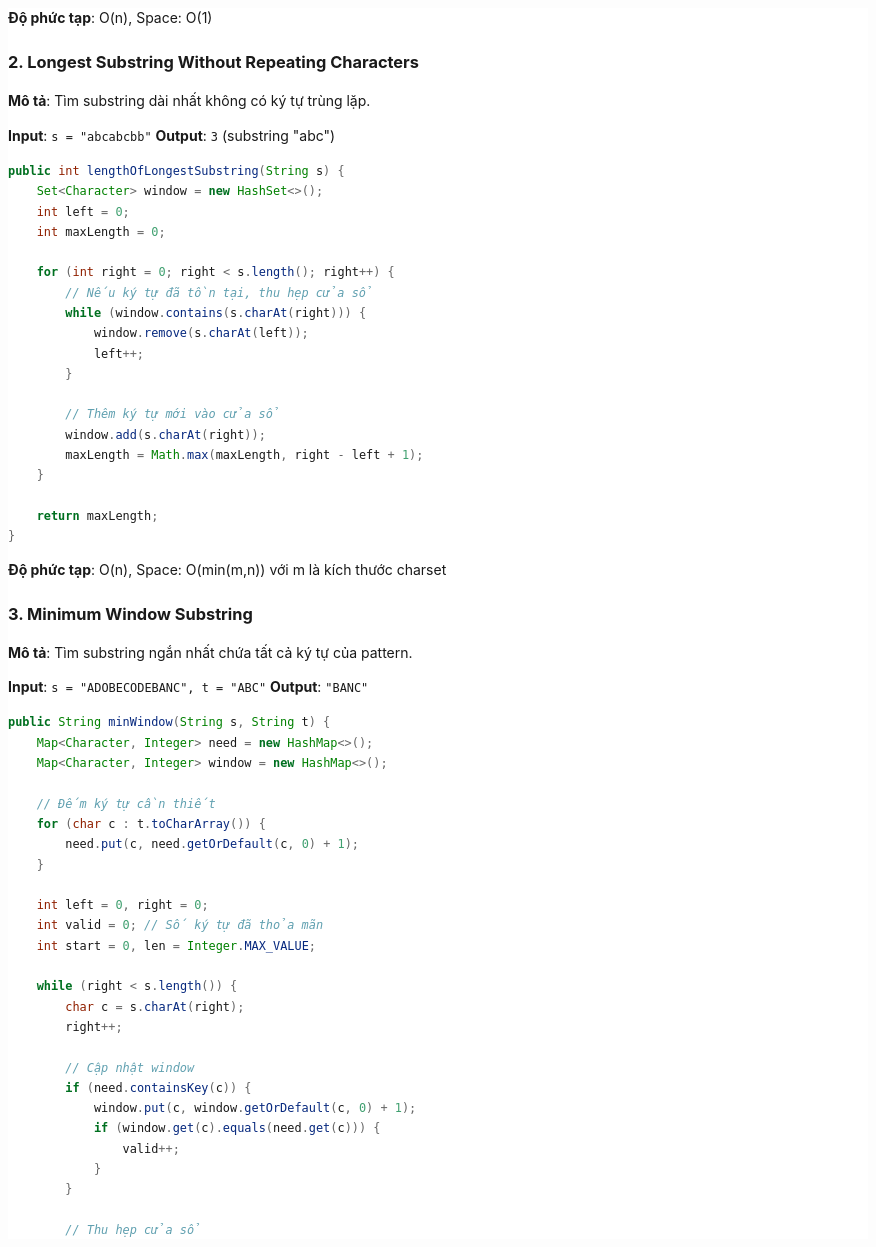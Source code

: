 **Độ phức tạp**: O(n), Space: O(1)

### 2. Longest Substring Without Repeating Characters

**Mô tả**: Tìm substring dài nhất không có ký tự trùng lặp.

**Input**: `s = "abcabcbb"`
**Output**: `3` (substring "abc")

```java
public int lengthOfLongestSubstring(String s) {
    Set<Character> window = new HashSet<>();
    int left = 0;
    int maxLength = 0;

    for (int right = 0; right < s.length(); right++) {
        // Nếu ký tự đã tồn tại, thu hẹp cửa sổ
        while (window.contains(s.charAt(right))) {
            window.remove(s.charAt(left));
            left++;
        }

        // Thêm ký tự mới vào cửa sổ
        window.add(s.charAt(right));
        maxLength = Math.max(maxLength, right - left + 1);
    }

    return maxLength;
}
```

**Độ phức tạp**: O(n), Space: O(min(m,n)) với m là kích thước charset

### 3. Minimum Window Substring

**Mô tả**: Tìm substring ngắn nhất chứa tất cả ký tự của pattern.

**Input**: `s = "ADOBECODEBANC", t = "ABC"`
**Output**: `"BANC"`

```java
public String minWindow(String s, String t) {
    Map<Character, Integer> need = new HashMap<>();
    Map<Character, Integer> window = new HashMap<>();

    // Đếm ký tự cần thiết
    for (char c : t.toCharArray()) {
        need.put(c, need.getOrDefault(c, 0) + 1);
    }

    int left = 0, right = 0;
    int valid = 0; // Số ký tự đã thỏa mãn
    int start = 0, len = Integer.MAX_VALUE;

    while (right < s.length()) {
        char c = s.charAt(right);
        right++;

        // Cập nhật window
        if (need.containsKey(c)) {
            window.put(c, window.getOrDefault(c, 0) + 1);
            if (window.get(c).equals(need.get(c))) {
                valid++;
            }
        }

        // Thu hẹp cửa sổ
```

┄┄┄┄┄┄┄┄┄┄┄┄┄┄┄┄┄┄┄┄

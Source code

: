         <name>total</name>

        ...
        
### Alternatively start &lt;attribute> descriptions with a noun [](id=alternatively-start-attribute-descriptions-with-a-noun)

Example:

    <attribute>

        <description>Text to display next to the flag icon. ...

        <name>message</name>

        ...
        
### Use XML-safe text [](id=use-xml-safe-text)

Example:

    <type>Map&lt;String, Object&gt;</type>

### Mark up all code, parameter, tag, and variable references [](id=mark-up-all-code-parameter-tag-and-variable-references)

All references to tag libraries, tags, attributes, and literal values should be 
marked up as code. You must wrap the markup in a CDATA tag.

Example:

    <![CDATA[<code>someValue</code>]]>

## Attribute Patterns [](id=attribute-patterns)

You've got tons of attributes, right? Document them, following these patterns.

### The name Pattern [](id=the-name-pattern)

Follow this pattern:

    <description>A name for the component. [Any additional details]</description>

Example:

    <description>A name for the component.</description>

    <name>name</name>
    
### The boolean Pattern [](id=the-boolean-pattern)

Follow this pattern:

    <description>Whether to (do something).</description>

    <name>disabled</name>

┄┄┄┄┄┄┄┄┄┄┄┄┄┄┄┄┄┄┄┄

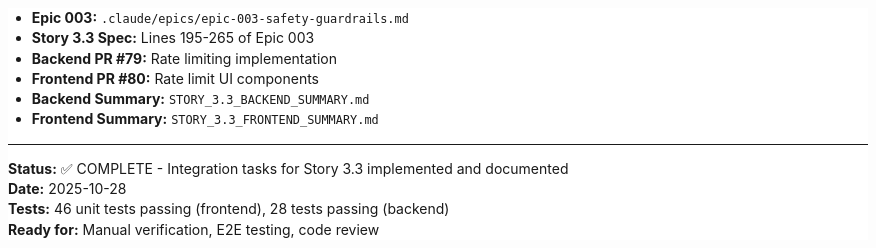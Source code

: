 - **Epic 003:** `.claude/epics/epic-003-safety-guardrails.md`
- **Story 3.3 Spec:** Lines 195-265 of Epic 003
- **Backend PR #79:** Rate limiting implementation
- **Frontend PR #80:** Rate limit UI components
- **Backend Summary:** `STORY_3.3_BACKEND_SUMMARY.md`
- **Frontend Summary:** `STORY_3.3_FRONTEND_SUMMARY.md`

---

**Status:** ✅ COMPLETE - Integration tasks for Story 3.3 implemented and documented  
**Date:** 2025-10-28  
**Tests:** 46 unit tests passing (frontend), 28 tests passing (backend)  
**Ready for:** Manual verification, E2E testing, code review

┄┄┄┄┄┄┄┄┄┄┄┄┄┄┄┄┄┄┄┄

> **REQUIREMENT**:
Would you copy every line of the entries that includes the word "Integer"?

> **RESULT FOR THIS EXERCISE**:
    Map<Character, Integer> need = new HashMap<>();
    Map<Character, Integer> window = new HashMap<>();
    int start = 0, len = Integer.MAX_VALUE;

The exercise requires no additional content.